RECORDS SUPPLIED
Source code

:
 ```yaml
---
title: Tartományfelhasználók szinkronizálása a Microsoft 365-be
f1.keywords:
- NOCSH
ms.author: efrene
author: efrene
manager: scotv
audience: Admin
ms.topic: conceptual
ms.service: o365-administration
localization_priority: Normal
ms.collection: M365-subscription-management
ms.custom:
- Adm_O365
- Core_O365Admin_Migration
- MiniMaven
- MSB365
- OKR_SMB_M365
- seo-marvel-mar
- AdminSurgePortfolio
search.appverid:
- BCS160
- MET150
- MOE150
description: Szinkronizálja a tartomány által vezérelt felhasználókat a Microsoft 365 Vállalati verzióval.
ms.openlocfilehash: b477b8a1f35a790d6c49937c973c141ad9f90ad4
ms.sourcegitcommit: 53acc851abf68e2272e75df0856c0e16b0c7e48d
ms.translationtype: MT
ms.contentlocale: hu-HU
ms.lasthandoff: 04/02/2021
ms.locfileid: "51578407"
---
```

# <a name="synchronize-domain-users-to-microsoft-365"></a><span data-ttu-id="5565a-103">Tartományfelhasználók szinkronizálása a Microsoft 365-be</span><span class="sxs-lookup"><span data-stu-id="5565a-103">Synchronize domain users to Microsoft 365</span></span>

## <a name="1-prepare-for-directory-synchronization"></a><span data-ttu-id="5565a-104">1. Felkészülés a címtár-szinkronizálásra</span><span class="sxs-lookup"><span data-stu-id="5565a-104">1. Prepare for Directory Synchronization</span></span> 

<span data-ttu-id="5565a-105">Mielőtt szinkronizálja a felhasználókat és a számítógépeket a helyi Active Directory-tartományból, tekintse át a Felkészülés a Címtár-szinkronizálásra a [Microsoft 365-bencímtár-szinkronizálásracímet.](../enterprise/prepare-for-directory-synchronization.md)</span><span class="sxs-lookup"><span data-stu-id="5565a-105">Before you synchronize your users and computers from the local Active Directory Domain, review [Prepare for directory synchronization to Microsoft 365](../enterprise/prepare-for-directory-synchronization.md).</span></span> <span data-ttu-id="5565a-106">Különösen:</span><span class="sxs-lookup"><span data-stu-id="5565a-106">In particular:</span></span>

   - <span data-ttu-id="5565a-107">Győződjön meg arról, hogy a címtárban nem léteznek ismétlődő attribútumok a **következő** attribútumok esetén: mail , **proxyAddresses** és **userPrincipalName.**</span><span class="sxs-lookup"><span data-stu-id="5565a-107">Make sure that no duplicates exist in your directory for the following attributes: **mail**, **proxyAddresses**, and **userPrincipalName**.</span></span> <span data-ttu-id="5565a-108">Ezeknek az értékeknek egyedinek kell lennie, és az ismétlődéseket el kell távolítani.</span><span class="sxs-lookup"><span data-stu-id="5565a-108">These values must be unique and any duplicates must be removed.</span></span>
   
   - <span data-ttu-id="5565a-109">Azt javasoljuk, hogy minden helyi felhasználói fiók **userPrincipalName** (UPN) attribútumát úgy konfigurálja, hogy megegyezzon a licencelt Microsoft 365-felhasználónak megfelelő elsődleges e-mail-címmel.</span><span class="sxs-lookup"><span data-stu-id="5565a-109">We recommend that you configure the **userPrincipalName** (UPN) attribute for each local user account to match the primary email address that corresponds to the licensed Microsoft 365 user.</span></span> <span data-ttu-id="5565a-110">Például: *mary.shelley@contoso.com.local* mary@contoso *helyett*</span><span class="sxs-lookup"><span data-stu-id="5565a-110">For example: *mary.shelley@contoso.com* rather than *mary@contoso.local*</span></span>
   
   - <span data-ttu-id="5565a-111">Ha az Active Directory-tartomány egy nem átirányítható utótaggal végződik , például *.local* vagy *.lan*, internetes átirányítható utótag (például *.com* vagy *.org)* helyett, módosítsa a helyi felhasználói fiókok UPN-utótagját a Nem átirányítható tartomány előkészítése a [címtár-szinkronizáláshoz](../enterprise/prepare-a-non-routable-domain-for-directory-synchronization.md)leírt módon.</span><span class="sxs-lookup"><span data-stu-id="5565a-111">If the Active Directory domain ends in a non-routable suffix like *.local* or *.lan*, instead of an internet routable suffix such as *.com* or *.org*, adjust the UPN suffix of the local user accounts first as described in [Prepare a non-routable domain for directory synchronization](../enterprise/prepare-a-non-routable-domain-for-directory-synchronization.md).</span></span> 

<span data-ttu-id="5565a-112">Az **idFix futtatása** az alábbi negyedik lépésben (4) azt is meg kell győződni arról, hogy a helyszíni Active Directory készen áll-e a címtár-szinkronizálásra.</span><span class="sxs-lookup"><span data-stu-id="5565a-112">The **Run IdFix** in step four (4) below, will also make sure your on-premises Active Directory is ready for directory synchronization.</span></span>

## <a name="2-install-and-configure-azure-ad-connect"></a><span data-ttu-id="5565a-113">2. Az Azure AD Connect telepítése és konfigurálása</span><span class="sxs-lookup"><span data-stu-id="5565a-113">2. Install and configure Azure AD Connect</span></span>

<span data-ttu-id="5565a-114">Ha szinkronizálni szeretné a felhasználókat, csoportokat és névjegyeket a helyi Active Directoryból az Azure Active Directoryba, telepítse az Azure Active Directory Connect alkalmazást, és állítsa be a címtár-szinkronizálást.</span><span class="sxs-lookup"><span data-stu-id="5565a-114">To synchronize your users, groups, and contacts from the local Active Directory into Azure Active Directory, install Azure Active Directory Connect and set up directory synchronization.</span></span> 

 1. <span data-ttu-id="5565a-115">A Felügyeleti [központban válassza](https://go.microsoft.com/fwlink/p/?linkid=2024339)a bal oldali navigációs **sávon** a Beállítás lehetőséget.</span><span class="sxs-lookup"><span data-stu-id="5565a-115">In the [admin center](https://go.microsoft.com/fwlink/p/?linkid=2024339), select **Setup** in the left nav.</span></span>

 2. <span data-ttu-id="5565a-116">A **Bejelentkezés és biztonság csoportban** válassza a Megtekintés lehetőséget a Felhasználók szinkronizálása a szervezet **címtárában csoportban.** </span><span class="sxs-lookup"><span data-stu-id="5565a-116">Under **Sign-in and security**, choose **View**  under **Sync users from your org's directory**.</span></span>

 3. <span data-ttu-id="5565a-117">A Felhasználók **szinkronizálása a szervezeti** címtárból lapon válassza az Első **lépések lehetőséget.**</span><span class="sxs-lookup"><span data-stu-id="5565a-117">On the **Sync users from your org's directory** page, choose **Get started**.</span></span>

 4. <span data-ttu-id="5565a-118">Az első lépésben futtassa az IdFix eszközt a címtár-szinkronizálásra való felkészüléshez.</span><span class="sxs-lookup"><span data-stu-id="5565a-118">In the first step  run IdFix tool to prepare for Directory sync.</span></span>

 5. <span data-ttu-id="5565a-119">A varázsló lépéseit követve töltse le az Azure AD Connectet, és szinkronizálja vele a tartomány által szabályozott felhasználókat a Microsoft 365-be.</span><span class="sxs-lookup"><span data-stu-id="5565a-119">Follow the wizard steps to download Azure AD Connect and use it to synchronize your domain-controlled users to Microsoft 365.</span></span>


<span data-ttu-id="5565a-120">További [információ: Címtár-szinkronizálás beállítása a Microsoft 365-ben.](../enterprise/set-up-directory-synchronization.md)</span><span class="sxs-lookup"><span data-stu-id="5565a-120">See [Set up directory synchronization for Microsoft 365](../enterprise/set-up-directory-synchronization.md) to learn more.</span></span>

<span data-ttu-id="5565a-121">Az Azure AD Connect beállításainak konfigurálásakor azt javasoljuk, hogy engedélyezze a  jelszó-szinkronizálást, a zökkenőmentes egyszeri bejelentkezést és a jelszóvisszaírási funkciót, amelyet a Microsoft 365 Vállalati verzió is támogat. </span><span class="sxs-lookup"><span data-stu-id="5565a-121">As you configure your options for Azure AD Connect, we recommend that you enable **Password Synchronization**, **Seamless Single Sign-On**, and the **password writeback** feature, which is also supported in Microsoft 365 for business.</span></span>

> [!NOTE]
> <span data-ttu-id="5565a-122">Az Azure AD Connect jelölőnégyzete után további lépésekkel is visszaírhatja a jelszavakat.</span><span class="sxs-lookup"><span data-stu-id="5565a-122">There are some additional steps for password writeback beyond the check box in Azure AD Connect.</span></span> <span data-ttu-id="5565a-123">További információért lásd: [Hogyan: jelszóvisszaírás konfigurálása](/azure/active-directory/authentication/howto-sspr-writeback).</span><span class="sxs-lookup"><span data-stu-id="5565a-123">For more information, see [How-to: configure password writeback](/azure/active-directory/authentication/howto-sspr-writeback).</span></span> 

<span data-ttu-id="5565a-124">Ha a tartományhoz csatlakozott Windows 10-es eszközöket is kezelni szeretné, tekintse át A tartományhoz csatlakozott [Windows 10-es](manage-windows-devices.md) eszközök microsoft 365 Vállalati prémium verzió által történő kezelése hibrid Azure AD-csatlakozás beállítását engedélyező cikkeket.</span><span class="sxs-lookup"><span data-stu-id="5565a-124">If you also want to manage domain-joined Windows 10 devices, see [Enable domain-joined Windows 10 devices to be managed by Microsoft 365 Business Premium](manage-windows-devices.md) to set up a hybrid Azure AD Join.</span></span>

EXERCISE GOAL
The response must consist solely of the lines from the top of the records through the line holding "to Microsoft 365</span></span>", copied word for word.

TASK RESULT
Source code

:
 ```yaml
---
title: Tartományfelhasználók szinkronizálása a Microsoft 365-be
f1.keywords:
- NOCSH
ms.author: efrene
author: efrene
manager: scotv
audience: Admin
ms.topic: conceptual
ms.service: o365-administration
localization_priority: Normal
ms.collection: M365-subscription-management
ms.custom:
- Adm_O365
- Core_O365Admin_Migration
- MiniMaven
- MSB365
- OKR_SMB_M365
- seo-marvel-mar
- AdminSurgePortfolio
search.appverid:
- BCS160
- MET150
- MOE150
description: Szinkronizálja a tartomány által vezérelt felhasználókat a Microsoft 365 Vállalati verzióval.
ms.openlocfilehash: b477b8a1f35a790d6c49937c973c141ad9f90ad4
ms.sourcegitcommit: 53acc851abf68e2272e75df0856c0e16b0c7e48d
ms.translationtype: MT
ms.contentlocale: hu-HU
ms.lasthandoff: 04/02/2021
ms.locfileid: "51578407"
---
```

# <a name="synchronize-domain-users-to-microsoft-365"></a><span data-ttu-id="5565a-103">Tartományfelhasználók szinkronizálása a Microsoft 365-be</span><span class="sxs-lookup"><span data-stu-id="5565a-103">Synchronize domain users to Microsoft 365</span></span>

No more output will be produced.